From the records beneath, determine how many lines contain "performance" and report only that figure.

--------------------------------

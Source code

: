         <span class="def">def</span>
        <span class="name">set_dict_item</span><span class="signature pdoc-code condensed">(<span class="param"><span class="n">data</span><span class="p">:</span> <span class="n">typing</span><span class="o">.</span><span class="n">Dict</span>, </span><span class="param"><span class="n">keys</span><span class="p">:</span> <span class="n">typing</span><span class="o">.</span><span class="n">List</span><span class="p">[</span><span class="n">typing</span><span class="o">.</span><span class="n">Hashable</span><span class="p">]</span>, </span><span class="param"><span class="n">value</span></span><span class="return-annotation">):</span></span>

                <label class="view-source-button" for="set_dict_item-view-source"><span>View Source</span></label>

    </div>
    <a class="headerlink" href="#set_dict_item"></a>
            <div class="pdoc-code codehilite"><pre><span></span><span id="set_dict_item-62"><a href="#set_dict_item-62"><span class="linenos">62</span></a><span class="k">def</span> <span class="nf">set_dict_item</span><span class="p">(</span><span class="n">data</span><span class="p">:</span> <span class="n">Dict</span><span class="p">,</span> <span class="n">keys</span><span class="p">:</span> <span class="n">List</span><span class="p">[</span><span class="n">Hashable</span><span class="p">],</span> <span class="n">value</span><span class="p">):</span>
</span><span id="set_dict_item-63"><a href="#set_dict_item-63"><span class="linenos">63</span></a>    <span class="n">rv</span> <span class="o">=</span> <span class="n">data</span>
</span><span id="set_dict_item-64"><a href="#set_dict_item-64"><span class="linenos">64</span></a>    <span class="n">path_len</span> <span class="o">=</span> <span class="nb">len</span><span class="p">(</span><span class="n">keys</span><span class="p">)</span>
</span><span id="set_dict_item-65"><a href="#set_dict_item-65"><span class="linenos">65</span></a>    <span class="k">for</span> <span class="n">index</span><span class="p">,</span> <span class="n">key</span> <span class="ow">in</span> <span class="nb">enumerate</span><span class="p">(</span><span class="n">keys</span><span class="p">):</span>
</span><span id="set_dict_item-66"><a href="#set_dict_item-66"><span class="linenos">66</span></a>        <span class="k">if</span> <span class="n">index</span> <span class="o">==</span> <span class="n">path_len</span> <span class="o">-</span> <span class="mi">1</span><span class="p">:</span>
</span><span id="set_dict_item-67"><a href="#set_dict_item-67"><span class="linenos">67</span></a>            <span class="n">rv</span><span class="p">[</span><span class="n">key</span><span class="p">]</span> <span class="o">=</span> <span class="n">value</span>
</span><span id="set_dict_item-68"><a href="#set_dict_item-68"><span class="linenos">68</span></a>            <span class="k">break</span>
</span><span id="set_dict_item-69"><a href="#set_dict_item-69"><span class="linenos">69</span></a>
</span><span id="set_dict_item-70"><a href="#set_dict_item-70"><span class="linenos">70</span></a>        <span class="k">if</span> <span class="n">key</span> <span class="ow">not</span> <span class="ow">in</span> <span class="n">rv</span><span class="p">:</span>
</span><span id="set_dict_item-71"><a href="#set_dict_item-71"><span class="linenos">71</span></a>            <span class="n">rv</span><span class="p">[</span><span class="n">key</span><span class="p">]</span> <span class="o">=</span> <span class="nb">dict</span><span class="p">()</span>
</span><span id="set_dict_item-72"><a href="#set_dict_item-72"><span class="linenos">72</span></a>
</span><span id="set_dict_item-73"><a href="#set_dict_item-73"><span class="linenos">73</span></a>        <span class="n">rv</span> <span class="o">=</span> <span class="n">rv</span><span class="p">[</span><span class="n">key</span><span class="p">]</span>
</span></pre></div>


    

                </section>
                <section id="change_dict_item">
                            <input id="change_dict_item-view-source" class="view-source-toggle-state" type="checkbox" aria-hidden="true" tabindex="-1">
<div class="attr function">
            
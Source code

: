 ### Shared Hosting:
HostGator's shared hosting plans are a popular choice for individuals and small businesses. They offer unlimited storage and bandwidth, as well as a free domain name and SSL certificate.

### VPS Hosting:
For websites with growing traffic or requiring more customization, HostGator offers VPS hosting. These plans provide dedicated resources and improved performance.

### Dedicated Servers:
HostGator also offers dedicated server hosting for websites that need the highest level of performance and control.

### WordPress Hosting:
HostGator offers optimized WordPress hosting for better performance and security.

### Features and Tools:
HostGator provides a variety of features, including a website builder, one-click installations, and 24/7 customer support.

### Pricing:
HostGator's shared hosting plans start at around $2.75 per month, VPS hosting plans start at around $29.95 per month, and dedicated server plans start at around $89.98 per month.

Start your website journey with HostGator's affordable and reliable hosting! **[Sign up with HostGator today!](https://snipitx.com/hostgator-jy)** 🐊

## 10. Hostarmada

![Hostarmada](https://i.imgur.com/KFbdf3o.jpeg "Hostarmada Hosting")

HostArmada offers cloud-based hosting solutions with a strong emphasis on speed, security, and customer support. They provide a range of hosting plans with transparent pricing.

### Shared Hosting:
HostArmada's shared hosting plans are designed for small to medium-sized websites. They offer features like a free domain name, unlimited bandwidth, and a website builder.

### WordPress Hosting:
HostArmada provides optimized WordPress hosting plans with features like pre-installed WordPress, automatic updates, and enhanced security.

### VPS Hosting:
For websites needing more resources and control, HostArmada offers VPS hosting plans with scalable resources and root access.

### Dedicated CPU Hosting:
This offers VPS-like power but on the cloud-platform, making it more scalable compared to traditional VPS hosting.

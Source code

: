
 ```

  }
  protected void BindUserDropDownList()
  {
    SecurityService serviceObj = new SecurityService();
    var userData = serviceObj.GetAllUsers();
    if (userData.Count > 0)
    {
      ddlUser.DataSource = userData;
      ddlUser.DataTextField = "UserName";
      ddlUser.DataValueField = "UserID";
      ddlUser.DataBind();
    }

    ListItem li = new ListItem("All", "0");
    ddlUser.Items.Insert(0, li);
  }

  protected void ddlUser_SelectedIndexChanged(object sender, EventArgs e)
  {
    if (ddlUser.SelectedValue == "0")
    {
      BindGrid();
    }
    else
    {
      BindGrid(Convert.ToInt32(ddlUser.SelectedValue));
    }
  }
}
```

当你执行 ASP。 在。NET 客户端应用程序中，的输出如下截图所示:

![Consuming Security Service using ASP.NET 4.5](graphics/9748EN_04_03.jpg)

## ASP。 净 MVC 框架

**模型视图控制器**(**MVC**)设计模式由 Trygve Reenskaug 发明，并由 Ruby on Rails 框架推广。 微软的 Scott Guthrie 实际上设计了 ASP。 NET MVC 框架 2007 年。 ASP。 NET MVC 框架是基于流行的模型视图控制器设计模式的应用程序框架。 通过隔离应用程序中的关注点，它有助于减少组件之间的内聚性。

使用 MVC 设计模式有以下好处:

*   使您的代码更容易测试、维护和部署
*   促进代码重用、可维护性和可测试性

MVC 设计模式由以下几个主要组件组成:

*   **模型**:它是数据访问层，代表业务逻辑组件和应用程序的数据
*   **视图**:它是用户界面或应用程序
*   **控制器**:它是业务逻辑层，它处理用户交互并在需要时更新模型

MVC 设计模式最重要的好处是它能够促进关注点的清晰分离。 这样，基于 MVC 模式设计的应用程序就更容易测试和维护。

--------------------------------

**RESULT**
3